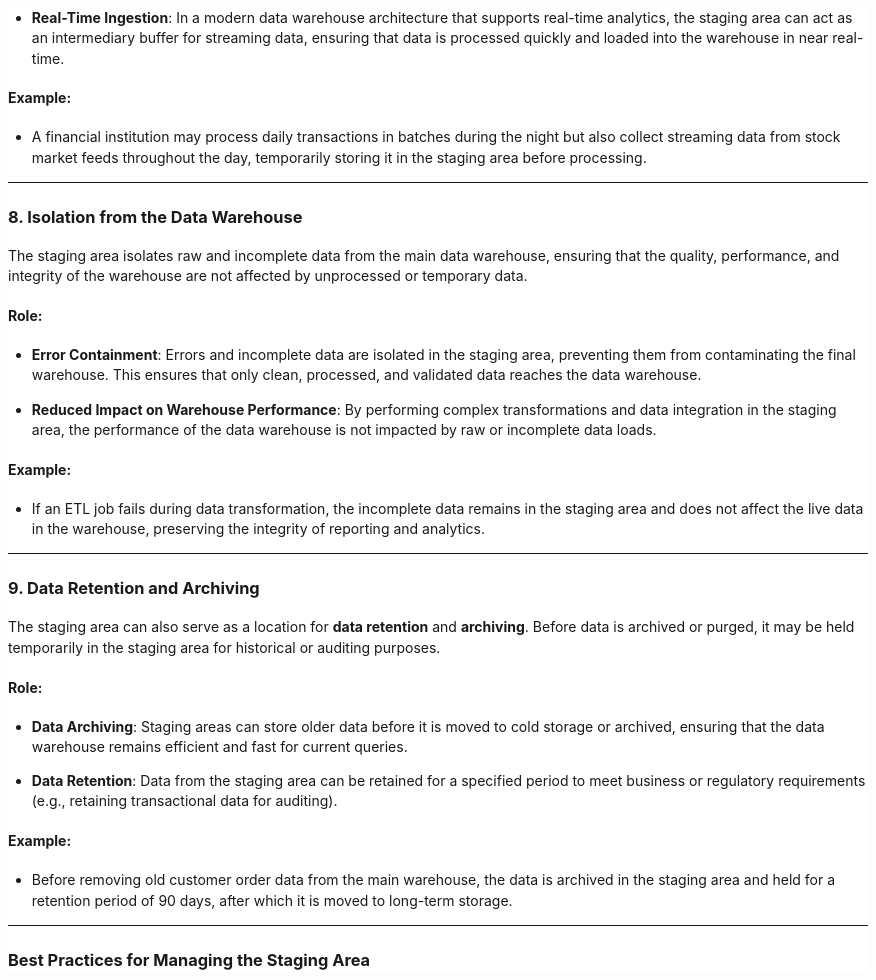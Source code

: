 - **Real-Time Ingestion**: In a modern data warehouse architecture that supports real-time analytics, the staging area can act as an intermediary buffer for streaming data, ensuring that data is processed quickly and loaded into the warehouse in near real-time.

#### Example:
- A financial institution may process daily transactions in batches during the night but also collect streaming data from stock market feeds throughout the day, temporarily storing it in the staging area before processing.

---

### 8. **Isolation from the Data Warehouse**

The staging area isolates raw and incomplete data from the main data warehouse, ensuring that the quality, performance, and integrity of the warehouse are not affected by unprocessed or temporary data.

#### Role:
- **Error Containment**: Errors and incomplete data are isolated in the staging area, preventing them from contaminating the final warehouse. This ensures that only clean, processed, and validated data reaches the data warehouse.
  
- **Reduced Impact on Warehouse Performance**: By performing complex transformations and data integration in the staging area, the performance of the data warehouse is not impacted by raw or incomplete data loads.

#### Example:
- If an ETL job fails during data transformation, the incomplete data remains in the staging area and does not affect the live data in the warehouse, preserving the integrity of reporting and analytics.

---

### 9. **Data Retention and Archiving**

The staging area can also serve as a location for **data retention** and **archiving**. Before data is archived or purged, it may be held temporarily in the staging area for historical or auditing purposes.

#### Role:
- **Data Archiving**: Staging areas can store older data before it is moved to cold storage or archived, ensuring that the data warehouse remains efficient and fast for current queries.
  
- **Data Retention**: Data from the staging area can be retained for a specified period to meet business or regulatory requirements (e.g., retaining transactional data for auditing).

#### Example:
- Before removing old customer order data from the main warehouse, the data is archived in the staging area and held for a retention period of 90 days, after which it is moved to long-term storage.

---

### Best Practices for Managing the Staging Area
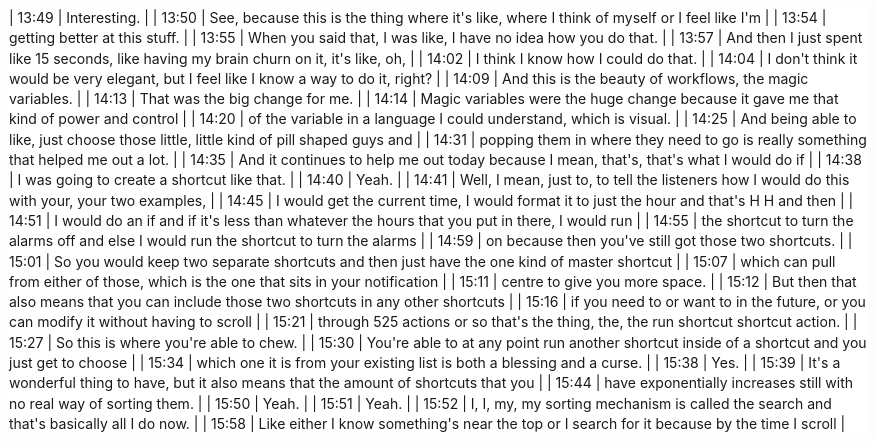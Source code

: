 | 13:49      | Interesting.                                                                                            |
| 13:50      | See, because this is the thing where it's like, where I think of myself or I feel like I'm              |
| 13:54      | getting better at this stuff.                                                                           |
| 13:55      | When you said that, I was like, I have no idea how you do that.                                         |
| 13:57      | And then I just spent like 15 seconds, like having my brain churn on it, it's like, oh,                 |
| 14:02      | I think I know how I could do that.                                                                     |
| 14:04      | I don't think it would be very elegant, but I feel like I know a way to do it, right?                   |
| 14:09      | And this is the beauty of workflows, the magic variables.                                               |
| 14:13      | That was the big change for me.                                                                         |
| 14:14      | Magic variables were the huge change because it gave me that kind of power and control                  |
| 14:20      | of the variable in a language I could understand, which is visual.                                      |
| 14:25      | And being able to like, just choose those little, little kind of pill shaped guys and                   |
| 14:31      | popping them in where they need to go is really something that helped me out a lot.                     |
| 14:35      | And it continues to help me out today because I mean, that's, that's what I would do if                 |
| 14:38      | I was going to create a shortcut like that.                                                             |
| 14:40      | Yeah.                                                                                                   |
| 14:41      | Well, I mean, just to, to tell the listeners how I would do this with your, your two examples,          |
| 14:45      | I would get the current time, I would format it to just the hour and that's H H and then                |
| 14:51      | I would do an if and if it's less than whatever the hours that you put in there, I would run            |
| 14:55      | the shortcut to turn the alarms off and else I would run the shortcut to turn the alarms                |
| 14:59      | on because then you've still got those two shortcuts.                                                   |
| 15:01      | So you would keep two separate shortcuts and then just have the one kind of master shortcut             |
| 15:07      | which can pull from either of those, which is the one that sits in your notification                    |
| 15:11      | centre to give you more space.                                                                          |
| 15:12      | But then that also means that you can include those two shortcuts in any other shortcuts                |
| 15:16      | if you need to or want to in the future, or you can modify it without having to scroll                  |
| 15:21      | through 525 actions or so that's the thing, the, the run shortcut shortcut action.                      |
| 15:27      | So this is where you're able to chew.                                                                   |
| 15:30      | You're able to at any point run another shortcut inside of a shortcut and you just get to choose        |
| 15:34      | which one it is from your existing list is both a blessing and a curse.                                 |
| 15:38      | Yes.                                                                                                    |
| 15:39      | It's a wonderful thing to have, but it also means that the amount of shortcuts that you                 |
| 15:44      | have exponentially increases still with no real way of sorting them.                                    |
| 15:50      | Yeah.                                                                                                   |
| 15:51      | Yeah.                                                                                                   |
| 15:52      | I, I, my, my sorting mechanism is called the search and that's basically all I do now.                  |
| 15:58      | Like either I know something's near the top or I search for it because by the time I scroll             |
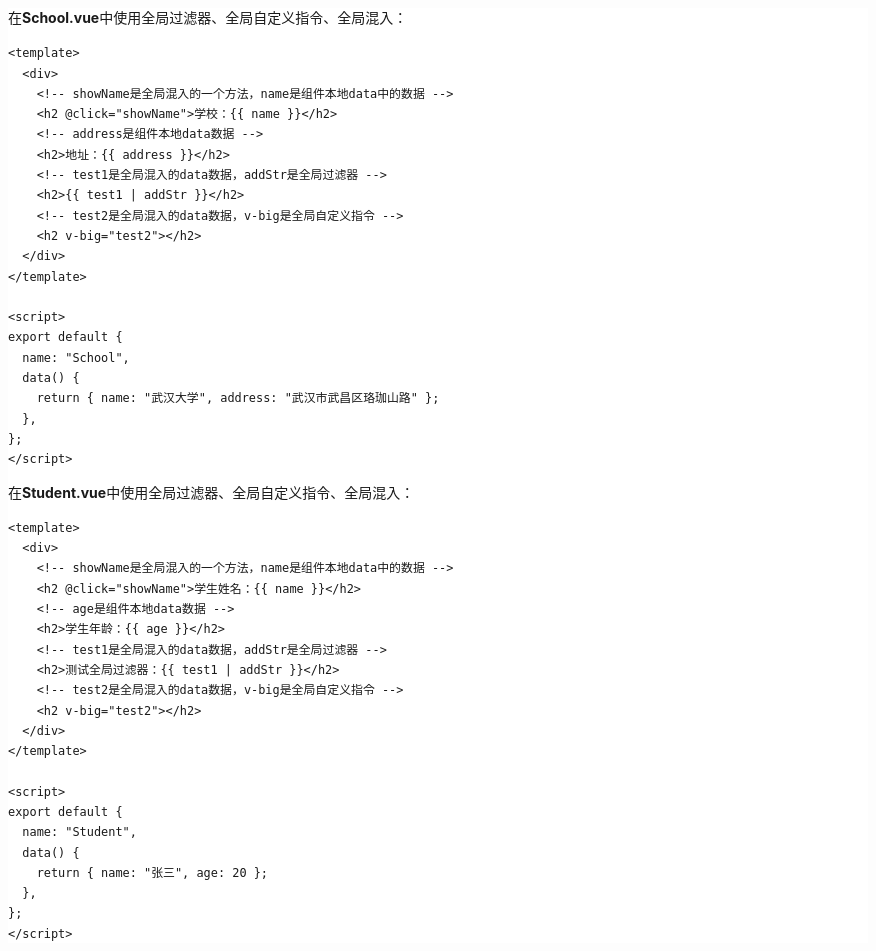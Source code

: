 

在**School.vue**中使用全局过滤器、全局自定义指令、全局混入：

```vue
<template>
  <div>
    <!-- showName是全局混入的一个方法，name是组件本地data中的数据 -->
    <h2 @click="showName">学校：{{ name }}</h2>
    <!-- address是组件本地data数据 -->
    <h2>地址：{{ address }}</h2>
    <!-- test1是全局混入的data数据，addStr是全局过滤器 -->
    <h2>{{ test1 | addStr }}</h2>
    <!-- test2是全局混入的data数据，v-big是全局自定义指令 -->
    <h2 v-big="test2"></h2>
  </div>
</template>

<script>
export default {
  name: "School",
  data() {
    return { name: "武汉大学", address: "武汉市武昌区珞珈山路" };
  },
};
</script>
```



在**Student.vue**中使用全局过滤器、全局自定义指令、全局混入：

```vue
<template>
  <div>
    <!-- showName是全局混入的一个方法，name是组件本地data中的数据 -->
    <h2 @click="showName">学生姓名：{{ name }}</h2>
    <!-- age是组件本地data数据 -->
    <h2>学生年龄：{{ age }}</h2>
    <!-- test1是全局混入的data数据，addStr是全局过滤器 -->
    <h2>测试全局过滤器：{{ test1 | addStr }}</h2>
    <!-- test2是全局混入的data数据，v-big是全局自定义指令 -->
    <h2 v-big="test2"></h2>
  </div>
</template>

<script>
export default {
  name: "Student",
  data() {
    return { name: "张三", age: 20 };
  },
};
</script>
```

.....

Exercise description:
Your response should reproduce the entire listing verbatim, minus the pictures.

Reply to the exercise:
Source code

: - **Real-Time Ingestion**: In a modern data warehouse architecture that supports real-time analytics, the staging area can act as an intermediary buffer for streaming data, ensuring that data is processed quickly and loaded into the warehouse in near real-time.

#### Example:
- A financial institution may process daily transactions in batches during the night but also collect streaming data from stock market feeds throughout the day, temporarily storing it in the staging area before processing.

---

### 8. **Isolation from the Data Warehouse**

The staging area isolates raw and incomplete data from the main data warehouse, ensuring that the quality, performance, and integrity of the warehouse are not affected by unprocessed or temporary data.

#### Role:
- **Error Containment**: Errors and incomplete data are isolated in the staging area, preventing them from contaminating the final warehouse. This ensures that only clean, processed, and validated data reaches the data warehouse.
  
- **Reduced Impact on Warehouse Performance**: By performing complex transformations and data integration in the staging area, the performance of the data warehouse is not impacted by raw or incomplete data loads.

#### Example:
- If an ETL job fails during data transformation, the incomplete data remains in the staging area and does not affect the live data in the warehouse, preserving the integrity of reporting and analytics.

---

### 9. **Data Retention and Archiving**

The staging area can also serve as a location for **data retention** and **archiving**. Before data is archived or purged, it may be held temporarily in the staging area for historical or auditing purposes.

#### Role:
- **Data Archiving**: Staging areas can store older data before it is moved to cold storage or archived, ensuring that the data warehouse remains efficient and fast for current queries.
  
- **Data Retention**: Data from the staging area can be retained for a specified period to meet business or regulatory requirements (e.g., retaining transactional data for auditing).

#### Example:
- Before removing old customer order data from the main warehouse, the data is archived in the staging area and held for a retention period of 90 days, after which it is moved to long-term storage.

---

### Best Practices for Managing the Staging Area
Source code

: | 13:49      | Interesting.                                                                                            |
| 13:50      | See, because this is the thing where it's like, where I think of myself or I feel like I'm              |
| 13:54      | getting better at this stuff.                                                                           |
| 13:55      | When you said that, I was like, I have no idea how you do that.                                         |
| 13:57      | And then I just spent like 15 seconds, like having my brain churn on it, it's like, oh,                 |
| 14:02      | I think I know how I could do that.                                                                     |
| 14:04      | I don't think it would be very elegant, but I feel like I know a way to do it, right?                   |
| 14:09      | And this is the beauty of workflows, the magic variables.                                               |
| 14:13      | That was the big change for me.                                                                         |
| 14:14      | Magic variables were the huge change because it gave me that kind of power and control                  |
| 14:20      | of the variable in a language I could understand, which is visual.                                      |
| 14:25      | And being able to like, just choose those little, little kind of pill shaped guys and                   |
| 14:31      | popping them in where they need to go is really something that helped me out a lot.                     |
| 14:35      | And it continues to help me out today because I mean, that's, that's what I would do if                 |
| 14:38      | I was going to create a shortcut like that.                                                             |
| 14:40      | Yeah.                                                                                                   |
| 14:41      | Well, I mean, just to, to tell the listeners how I would do this with your, your two examples,          |
| 14:45      | I would get the current time, I would format it to just the hour and that's H H and then                |
| 14:51      | I would do an if and if it's less than whatever the hours that you put in there, I would run            |
| 14:55      | the shortcut to turn the alarms off and else I would run the shortcut to turn the alarms                |
| 14:59      | on because then you've still got those two shortcuts.                                                   |
| 15:01      | So you would keep two separate shortcuts and then just have the one kind of master shortcut             |
| 15:07      | which can pull from either of those, which is the one that sits in your notification                    |
| 15:11      | centre to give you more space.                                                                          |
| 15:12      | But then that also means that you can include those two shortcuts in any other shortcuts                |
| 15:16      | if you need to or want to in the future, or you can modify it without having to scroll                  |
| 15:21      | through 525 actions or so that's the thing, the, the run shortcut shortcut action.                      |
| 15:27      | So this is where you're able to chew.                                                                   |
| 15:30      | You're able to at any point run another shortcut inside of a shortcut and you just get to choose        |
| 15:34      | which one it is from your existing list is both a blessing and a curse.                                 |
| 15:38      | Yes.                                                                                                    |
| 15:39      | It's a wonderful thing to have, but it also means that the amount of shortcuts that you                 |
| 15:44      | have exponentially increases still with no real way of sorting them.                                    |
| 15:50      | Yeah.                                                                                                   |
| 15:51      | Yeah.                                                                                                   |
| 15:52      | I, I, my, my sorting mechanism is called the search and that's basically all I do now.                  |
| 15:58      | Like either I know something's near the top or I search for it because by the time I scroll             |
Source code

: 

在**School.vue**中使用全局过滤器、全局自定义指令、全局混入：

```vue
<template>
  <div>
    <!-- showName是全局混入的一个方法，name是组件本地data中的数据 -->
    <h2 @click="showName">学校：{{ name }}</h2>
    <!-- address是组件本地data数据 -->
    <h2>地址：{{ address }}</h2>
    <!-- test1是全局混入的data数据，addStr是全局过滤器 -->
    <h2>{{ test1 | addStr }}</h2>
    <!-- test2是全局混入的data数据，v-big是全局自定义指令 -->
    <h2 v-big="test2"></h2>
  </div>
</template>

<script>
export default {
  name: "School",
  data() {
    return { name: "武汉大学", address: "武汉市武昌区珞珈山路" };
  },
};
</script>
```



在**Student.vue**中使用全局过滤器、全局自定义指令、全局混入：

```vue
<template>
  <div>
    <!-- showName是全局混入的一个方法，name是组件本地data中的数据 -->
    <h2 @click="showName">学生姓名：{{ name }}</h2>
    <!-- age是组件本地data数据 -->
    <h2>学生年龄：{{ age }}</h2>
    <!-- test1是全局混入的data数据，addStr是全局过滤器 -->
    <h2>测试全局过滤器：{{ test1 | addStr }}</h2>
    <!-- test2是全局混入的data数据，v-big是全局自定义指令 -->
    <h2 v-big="test2"></h2>
  </div>
</template>

<script>
export default {
  name: "Student",
  data() {
    return { name: "张三", age: 20 };
  },
};
</script>
```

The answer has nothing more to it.